Norwin resident seeks racial sensitivity and diversity training for school staff after students wear Confederate flag clothing
A Norwin resident upset by two high school students wearing Confederate flag attire last week wants the district to consider implementing racial sensitivity and diversity inclusion training programs.
LaSchalle Armstrong of North Huntingdon asked school officials on Monday to consider running racial sensitivity training for staff, who oversee school buildings, as well as training on including diversity in every school. Armstrong offered to help with this training or provide referrals.
Per meeting procedures, neither trustees nor school board members responded to Armstrong at the meeting.
Board Chairman Brian Carlton declined to comment on the request afterward.
Superintendent Jeff Taylor could not be reached for comment.
“This Confederate flag symbolizes a statement of racism. This flag is used by white supremacists and used for a racial bullying factor,” Armstrong said during a public commentary portion of the virtual school board meeting. The flag symbolizes a South that fought to maintain slavery, she noted.
She could not be reached for further comment.

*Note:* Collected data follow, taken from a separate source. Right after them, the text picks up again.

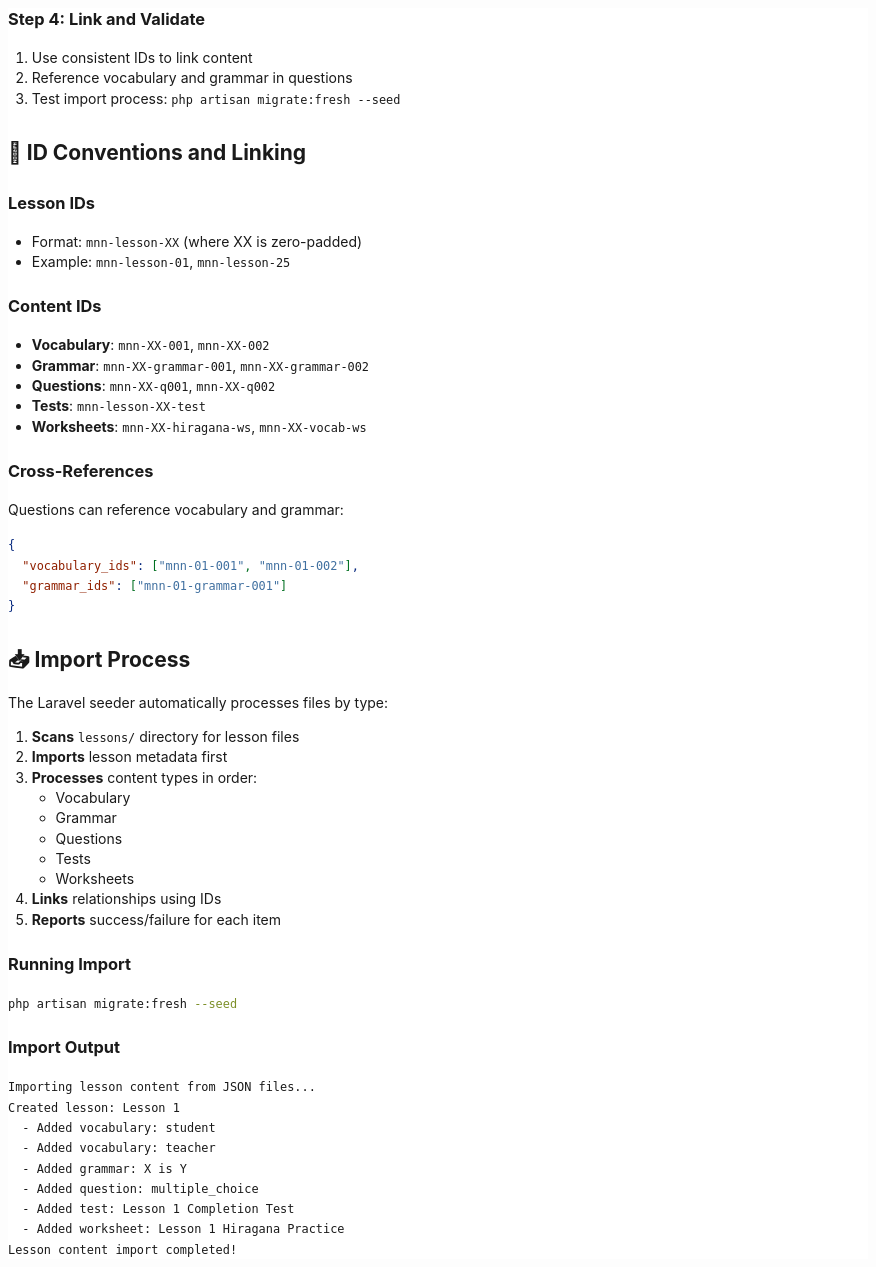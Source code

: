 ### Step 4: Link and Validate
1. Use consistent IDs to link content
2. Reference vocabulary and grammar in questions
3. Test import process: `php artisan migrate:fresh --seed`

## 🔗 ID Conventions and Linking

### Lesson IDs
- Format: `mnn-lesson-XX` (where XX is zero-padded)
- Example: `mnn-lesson-01`, `mnn-lesson-25`

### Content IDs
- **Vocabulary**: `mnn-XX-001`, `mnn-XX-002`
- **Grammar**: `mnn-XX-grammar-001`, `mnn-XX-grammar-002`
- **Questions**: `mnn-XX-q001`, `mnn-XX-q002`
- **Tests**: `mnn-lesson-XX-test`
- **Worksheets**: `mnn-XX-hiragana-ws`, `mnn-XX-vocab-ws`

### Cross-References
Questions can reference vocabulary and grammar:
```json
{
  "vocabulary_ids": ["mnn-01-001", "mnn-01-002"],
  "grammar_ids": ["mnn-01-grammar-001"]
}
```

## 📥 Import Process

The Laravel seeder automatically processes files by type:

1. **Scans** `lessons/` directory for lesson files
2. **Imports** lesson metadata first
3. **Processes** content types in order:
   - Vocabulary
   - Grammar
   - Questions  
   - Tests
   - Worksheets
4. **Links** relationships using IDs
5. **Reports** success/failure for each item

### Running Import
```bash
php artisan migrate:fresh --seed
```

### Import Output
```
Importing lesson content from JSON files...
Created lesson: Lesson 1
  - Added vocabulary: student
  - Added vocabulary: teacher
  - Added grammar: X is Y
  - Added question: multiple_choice
  - Added test: Lesson 1 Completion Test
  - Added worksheet: Lesson 1 Hiragana Practice
Lesson content import completed!
```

Armstrong said it was his daughter who told the administration on Oct. 11 that two students wore the clothes on ‘Merica Monday as part of Norwin’s Homecoming Week celebrations. The students had been encouraged to wear red, white and blue to show their support for the United States. Taylor said the administration responded quickly and the students changed their clothes.
Photos of the students wearing Confederate flag-style clothing circulated on social media and were sent to Pittsburgh-area newspapers and television stations.
An opposing view was offered by Deanna Betras of North Huntingdon, who told the council she was protesting what she saw as unequal treatment of students “who seek to express themselves and their beliefs through the clothes they wear.
These students have been singled out, while other students are allowed and encouraged to wear clothes that are political and offensive to others, Betras said. She criticized the district for sending what she called a “mixed message” and unfairly applying arbitrary rules.
“The Confederate flag is offensive to some. The BLM (Black Lives Matter) banner is offensive to some. God is offensive to some. Atheists are offensive to some,” Betras said.
Either the school district should ban all clothing with political symbolism or allow students to wear such clothing, Betras said.
It’s not the school district’s job “to determine what constitutes an offensive political position,” Betras said.